THE INPUT
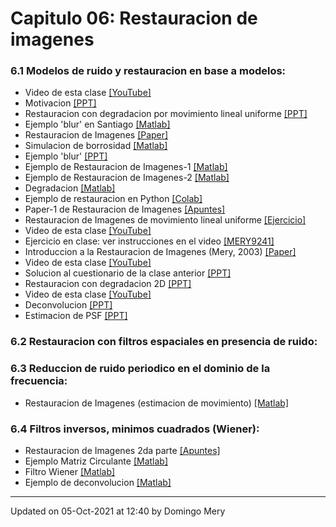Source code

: 
# Capitulo 06: Restauracion de imagenes
### 6.1 Modelos de ruido y restauracion en base a modelos:
* Video de esta clase [[YouTube]](https://youtu.be/pending-clase-aun-no-grabada)
* Motivacion [[PPT]](https://github.com/domingomery/imagenes/blob/master/clases/Cap06_Restauracion/presentations/IMG06_Examples.pptx)
* Restauracion con degradacion por movimiento lineal uniforme [[PPT]](https://github.com/domingomery/imagenes/blob/master/clases/Cap06_Restauracion/presentations/IMG06_Introduccion.pptx)
* Ejemplo 'blur' en Santiago [[Matlab]](https://github.com/domingomery/imagenes/blob/master/clases/Cap06_Restauracion/matlab/IMG06_EjemploSantiago.m)
* Restauracion de Imagenes [[Paper]](https://github.com/domingomery/imagenes/blob/master/clases/Cap06_Restauracion/presentations/IMG06_ImageRestorarion_Paper.pdf)
* Simulacion de borrosidad [[Matlab]](https://github.com/domingomery/imagenes/blob/master/clases/Cap06_Restauracion/matlab/IMG06_blur.m)
* Ejemplo 'blur' [[PPT]](https://github.com/domingomery/imagenes/blob/master/clases/Cap06_Restauracion/presentations/IMG06_EjemploBlur.pptx)
* Ejemplo de Restauracion de Imagenes-1 [[Matlab]](https://github.com/domingomery/imagenes/blob/master/clases/Cap06_Restauracion/matlab/IMG06_minio.m)
* Ejemplo de Restauracion de Imagenes-2 [[Matlab]](https://github.com/domingomery/imagenes/blob/master/clases/Cap06_Restauracion/matlab/IMG06_EjemploMinio.m)
* Degradacion [[Matlab]](https://github.com/domingomery/imagenes/blob/master/clases/Cap06_Restauracion/matlab/IMG06_Degradation_2pixels.m)
* Ejemplo de restauracion en Python [[Colab]](https://colab.research.google.com/drive/1GATlPu6ev4gCQ_YCVBumIxbxWFHZKI2o?usp=sharing)
* Paper-1 de Restauracion de Imagenes [[Apuntes]](https://github.com/domingomery/imagenes/blob/master/clases/Cap06_Restauracion/presentations/IMG06_ImageRestoration.pdf)
* Restauracion de Imagenes de movimiento lineal uniforme [[Ejercicio]](https://github.com/domingomery/imagenes/blob/master/clases/Cap06_Restauracion/presentations/IMG06_Restauracion_parte_1.pdf)
* Video de esta clase [[YouTube]](https://youtu.be/pending-clase-aun-no-grabada)
* Ejercicio en clase: ver instrucciones en el video [[MERY9241]](http://www.socrative.com)
* Introduccion a la Restauracion de Imagenes (Mery, 2003) [[Paper]](https://github.com/domingomery/imagenes/blob/master/clases/Cap06_Restauracion/papers/IMG06_CLEI_paper.pdf)
* Video de esta clase [[YouTube]](https://youtu.be/pending-clase-aun-no-grabada)
* Solucion al cuestionario de la clase anterior [[PPT]](https://github.com/domingomery/imagenes/blob/master/clases/Cap06_Restauracion/presentations/IMG06_Cuestionario.pptx)
* Restauracion con degradacion 2D [[PPT]](https://github.com/domingomery/imagenes/blob/master/clases/Cap06_Restauracion/presentations/IMG06_Blur2D.pptx)
* Video de esta clase [[YouTube]](https://youtu.be/pending-clase-aun-no-grabada)
* Deconvolucion [[PPT]](https://github.com/domingomery/imagenes/blob/master/clases/Cap06_Restauracion/presentations/IMG06_Deconvolution.pptx)
* Estimacion de PSF [[PPT]](https://github.com/domingomery/imagenes/blob/master/clases/Cap06_Restauracion/presentations/IMG06_PSF.pptx)
### 6.2 Restauracion con filtros espaciales en presencia de ruido:
### 6.3 Reduccion de ruido periodico en el dominio de la frecuencia:
* Restauracion de Imagenes (estimacion de movimiento) [[Matlab]](https://github.com/domingomery/imagenes/blob/master/clases/Cap06_Restauracion/matlab/IMG06_Estimation_n.m)
### 6.4 Filtros inversos, minimos cuadrados (Wiener):
* Restauracion de Imagenes 2da parte [[Apuntes]](https://github.com/domingomery/imagenes/blob/master/clases/Cap06_Restauracion/presentations/IMG06_Restauracion_parte_2.pdf)
* Ejemplo Matriz Circulante [[Matlab]](https://github.com/domingomery/imagenes/blob/master/clases/Cap06_Restauracion/matlab/IMG06_EjemploCirculante.m)
* Filtro Wiener [[Matlab]](https://github.com/domingomery/imagenes/blob/master/clases/Cap06_Restauracion/matlab/IMG06_WienerFilter.m)
* Ejemplo de deconvolucion [[Matlab]](https://github.com/domingomery/imagenes/blob/master/clases/Cap06_Restauracion/matlab/IMG06_EjemploDeconvolution.m)
---


Updated on 05-Oct-2021 at 12:40 by Domingo Mery
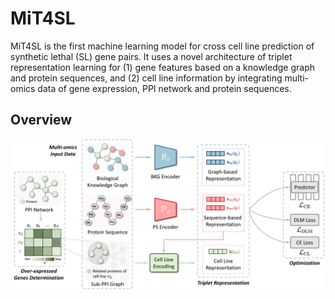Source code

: # MiT4SL
MiT4SL is the first machine learning model for cross cell line prediction of synthetic lethal (SL) gene pairs. It uses a novel architecture of triplet representation learning for (1) gene features based on a knowledge graph and protein sequences, and (2) cell line information by integrating multi-omics data of gene expression, PPI network and protein sequences.

## Overview
![MiT4SL](https://github.com/JieZheng-ShanghaiTech/MiT4SL/blob/main/MiT4SL_overview.png)
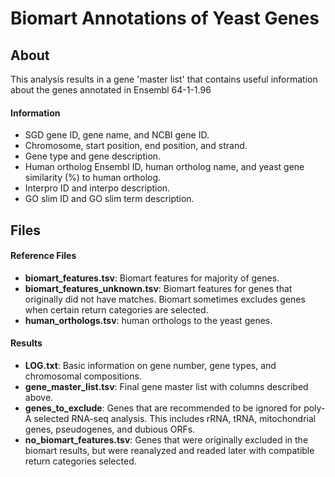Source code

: # Biomart Annotations of Yeast Genes

## About

This analysis results in a gene 'master list' that contains useful information about the genes annotated in Ensembl 64-1-1.96

#### Information

- SGD gene ID, gene name, and NCBI gene ID.
- Chromosome, start position, end position, and strand.
- Gene type and gene description.
- Human ortholog Ensembl ID, human ortholog name, and yeast gene similarity (%) to human ortholog.
- Interpro ID and interpo description.
- GO slim ID and GO slim term description.

## Files

#### Reference Files

- **biomart_features.tsv**: Biomart features for majority of genes.
- **biomart_features_unknown.tsv**: Biomart features for genes that originally did not have matches. Biomart sometimes excludes genes when certain return categories are selected.
- **human_orthologs.tsv**: human orthologs to the yeast genes.

#### Results

- **LOG.txt**: Basic information on gene number, gene types, and chromosomal compositions.
- **gene_master_list.tsv**: Final gene master list with columns described above.
- **genes_to_exclude**: Genes that are recommended to be ignored for poly-A selected RNA-seq analysis. This includes rRNA, tRNA, mitochondrial genes, pseudogenes, and dubious ORFs.
- **no_biomart_features.tsv**: Genes that were originally excluded in the biomart results, but were reanalyzed and readed later with compatible return categories selected.
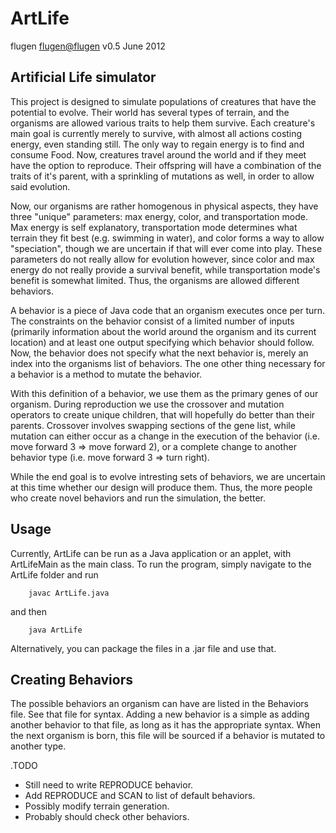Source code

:ArtLife
=======
flugen <flugen@flugen>
v0.5 June 2012

Artificial Life simulator
-------------------------

This project is designed to simulate populations of creatures that have the potential to evolve.  Their world has several types of terrain, and the organisms are allowed various traits to help them survive.  Each creature's main goal is currently merely to survive, with almost all actions costing energy, even standing still.  The only way to regain energy is to find and consume Food. Now, creatures travel around the world and if they meet have the option to reproduce.  Their offspring will have a combination of the traits of it's parent, with a sprinkling of mutations as well, in order to allow said evolution.  

Now, our organisms are rather homogenous in physical aspects, they have three "unique" parameters: max energy, color, and transportation mode.  Max energy is self explanatory, transportation mode determines what terrain they fit best (e.g. swimming in water), and color forms a way to allow "speciation", though we are uncertain if that will ever come into play.  These parameters do not really allow for evolution however, since color and max energy do not really provide a survival benefit, while transportation mode's benefit is somewhat limited.  Thus, the organisms are allowed different behaviors.  

A behavior is a piece of Java code that an organism executes once per turn.  The constraints on the behavior consist of a limited number of inputs (primarily information about the world around the organism and its current location) and at least one output specifying which behavior should follow.  Now, the behavior does not specify what the next behavior is, merely an index into the organisms list of behaviors.  The one other thing necessary for a behavior is a method to mutate the behavior.

With this definition of a behavior, we use them as the primary genes of our organism.  During reproduction we use the crossover and mutation operators to create unique children, that will hopefully do better than their parents.  Crossover involves swapping sections of the gene list, while mutation can either occur as a change in the execution of the behavior (i.e. move forward 3 => move forward 2), or a complete change to another behavior type (i.e. move forward 3 => turn right).

While the end goal is to evolve intresting sets of behaviors, we are uncertain at this time whether our design will produce them.  Thus, the more people who create novel behaviors and run the simulation, the better.


Usage
-----

Currently, ArtLife can be run as a Java application or an applet, with ArtLifeMain as the main class.  To run the program, simply navigate to the ArtLife folder and run 

        javac ArtLife.java

and then 

        java ArtLife

Alternatively, you can package the files in a .jar file and use that.


Creating Behaviors
------------------

The possible behaviors an organism can have are listed in the Behaviors file.  See that file for syntax.  Adding a new behavior is a simple as adding another behavior to that file, as long as it has the appropriate syntax.  When the next organism is born, this file will be sourced if a behavior is mutated to another type.


.TODO

- Still need to write REPRODUCE behavior.
- Add REPRODUCE and SCAN to list of default behaviors.
- Possibly modify terrain generation.
- Probably should check other behaviors.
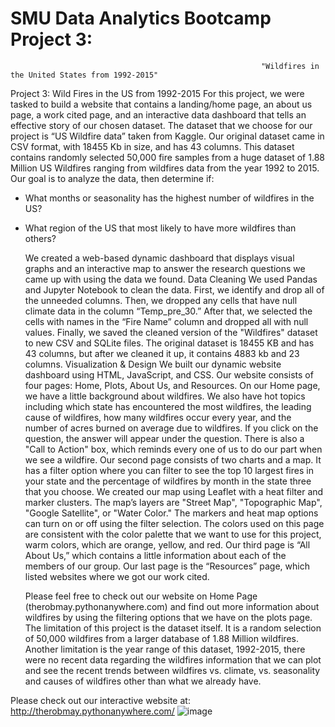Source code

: # SMU Data Analytics Bootcamp Project 3: 
                                                            "Wildfires in the United States from 1992-2015"
Project 3: Wild Fires in the US from 1992-2015
    For this project, we were tasked to build a website that contains a landing/home page, an about us page, a work cited page, and an interactive data dashboard that tells an effective story of our chosen dataset. The dataset that we choose for our project is “US Wildfire data” taken from Kaggle. Our original dataset came in CSV format, with 18455 Kb in size, and has 43 columns. This dataset contains randomly selected 50,000 fire samples from a huge dataset of 1.88 Million US Wildfires ranging from wildfires data from the year 1992 to 2015. Our goal is to analyze the data, then determine if: 
- What months or seasonality has the highest number of wildfires in the US?
 - What region of the US that most likely to have more wildfires than others?

    We created a web-based dynamic dashboard that displays visual graphs and an interactive map to answer the research questions we came up with using the data we found. Data Cleaning We used Pandas and Jupyter Notebook to clean the data. First, we identify and drop all of the unneeded columns. Then, we dropped any cells that have null climate data in the column “Temp_pre_30.” After that, we selected the cells with names in the “Fire Name” column and dropped all with null values. Finally, we saved the cleaned version of the "Wildfires" dataset to new CSV and SQLite files. The original dataset is 18455 KB and has 43 columns, but after we cleaned it up, it contains 4883 kb and 23 columns.
Visualization & Design We built our dynamic website dashboard using HTML, JavaScript, and CSS. Our website consists of four pages: Home, Plots, About Us, and Resources. On our Home page, we have a little background about wildfires. We also have hot topics including which state has encountered the most wildfires, the leading cause of wildfires, how many wildfires occur every year, and the number of acres burned on average due to wildfires. If you click on the question, the answer will appear under the question. There is also a "Call to Action" box, which reminds every one of us to do our part when we see a wildfire. Our second page consists of two charts and a map. It has a filter option where you can filter to see the top 10 largest fires in your state and the percentage of wildfires by month in the state three that you choose. We created our map using Leaflet with a heat filter and marker clusters. The map’s layers are "Street Map", "Topographic Map", "Google Satellite", or "Water Color." The markers and heat map options can turn on or off using the filter selection. The colors used on this page are consistent with the color palette that we want to use for this project, warm colors, which are orange, yellow, and red. Our third page is “All About Us,” which contains a little information about each of the members of our group. Our last page is the “Resources” page, which listed websites where we got our work cited. 

    Please feel free to check out our website on Home Page (therobmay.pythonanywhere.com) and find out more information about wildfires by using the filtering options that we have on the plots page. The limitation of this project is the dataset itself. It is a random selection of 50,000 wildfires from a larger database of 1.88 Million wildfires. Another limitation is the year range of this dataset, 1992-2015, there were no recent data regarding the wildfires information that we can plot and see the recent trends between wildfires vs. climate, vs. seasonality and causes of wildfires other than what we already have. 

Please check out our interactive website at:
http://therobmay.pythonanywhere.com/
![image](https://github.com/theRobMay/SMU_Flask_Vis_Project/assets/129100456/fdddcdd5-228a-4242-b993-59bdd2f226fb)


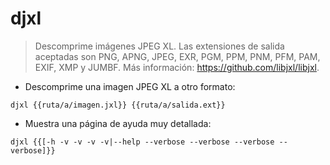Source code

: # djxl

> Descomprime imágenes JPEG XL.
> Las extensiones de salida aceptadas son PNG, APNG, JPEG, EXR, PGM, PPM, PNM, PFM, PAM, EXIF, XMP y JUMBF.
> Más información: <https://github.com/libjxl/libjxl>.

- Descomprime una imagen JPEG XL a otro formato:

`djxl {{ruta/a/imagen.jxl}} {{ruta/a/salida.ext}}`

- Muestra una página de ayuda muy detallada:

`djxl {{[-h -v -v -v -v|--help --verbose --verbose --verbose --verbose]}}`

ACTIVITY
Please determine how many lines in the entries contain the word "Paper" and answer with the number alone.

TASK ANSWER
3